Raça, trabalho e classe
a abordagem de Florestan Fernandes sobre a não inserção da população negra na ordem social competitiva
DOI:
https://doi.org/10.29373/sas.v14i00.19924Palavras-chave:
Florestan Fernandes, Movimento negro, Segunda abolição, Ordem social competitivaResumo
Para Florestan Fernandes, a sociedade brasileira constituiu-se a partir da subalternização de determinados grupos sociais, especialmente da população negra, cuja posição social resultou de um longo processo histórico de silenciamento e dominação. Com o fim do regime escravista, não houve um projeto político voltado à inserção efetiva dessa população na emergente sociedade de classes, preservando-se, sob novas formas, a lógica excludente da antiga ordem estamental. Desprovidos de acesso à escolarização e à especialização exigidas pelo processo de modernização, os negros foram sistematicamente relegados do desenvolvimento econômico e social.
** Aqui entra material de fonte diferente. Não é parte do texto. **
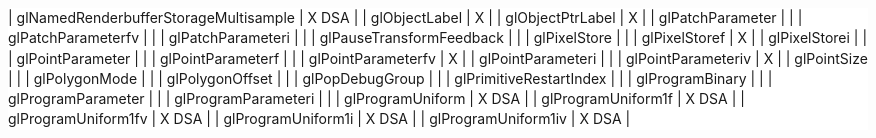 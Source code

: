 | glNamedRenderbufferStorageMultisample          | X DSA                                                                                                                                                         |
| glObjectLabel                                  | X                                                                                                                                                             |
| glObjectPtrLabel                               | X                                                                                                                                                             |
| glPatchParameter                               |                                                                                                                                                               |
| glPatchParameterfv                             |                                                                                                                                                               |
| glPatchParameteri                              |                                                                                                                                                               |
| glPauseTransformFeedback                       |                                                                                                                                                               |
| glPixelStore                                   |                                                                                                                                                               |
| glPixelStoref                                  | X                                                                                                                                                             |
| glPixelStorei                                  |                                                                                                                                                               |
| glPointParameter                               |                                                                                                                                                               |
| glPointParameterf                              |                                                                                                                                                               |
| glPointParameterfv                             | X                                                                                                                                                             |
| glPointParameteri                              |                                                                                                                                                               |
| glPointParameteriv                             | X                                                                                                                                                             |
| glPointSize                                    |                                                                                                                                                               |
| glPolygonMode                                  |                                                                                                                                                               |
| glPolygonOffset                                |                                                                                                                                                               |
| glPopDebugGroup                                |                                                                                                                                                               |
| glPrimitiveRestartIndex                        |                                                                                                                                                               |
| glProgramBinary                                |                                                                                                                                                               |
| glProgramParameter                             |                                                                                                                                                               |
| glProgramParameteri                            |                                                                                                                                                               |
| glProgramUniform                               | X DSA                                                                                                                                                         |
| glProgramUniform1f                             | X DSA                                                                                                                                                         |
| glProgramUniform1fv                            | X DSA                                                                                                                                                         |
| glProgramUniform1i                             | X DSA                                                                                                                                                         |
| glProgramUniform1iv                            | X DSA                                                                                                                                                         |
Este artigo analisa a contribuição de Florestan Fernandes para compreender como a estrutura de classes no Brasil se consolidou de maneira excludente, destinando à população negra funções subalternas, dissociadas do trabalho livre, republicano e capitalista em formação. A partir das análises de Fernandes, busca-se evidenciar a complexidade que moldou a desigual inserção da população negra na ordem social competitiva.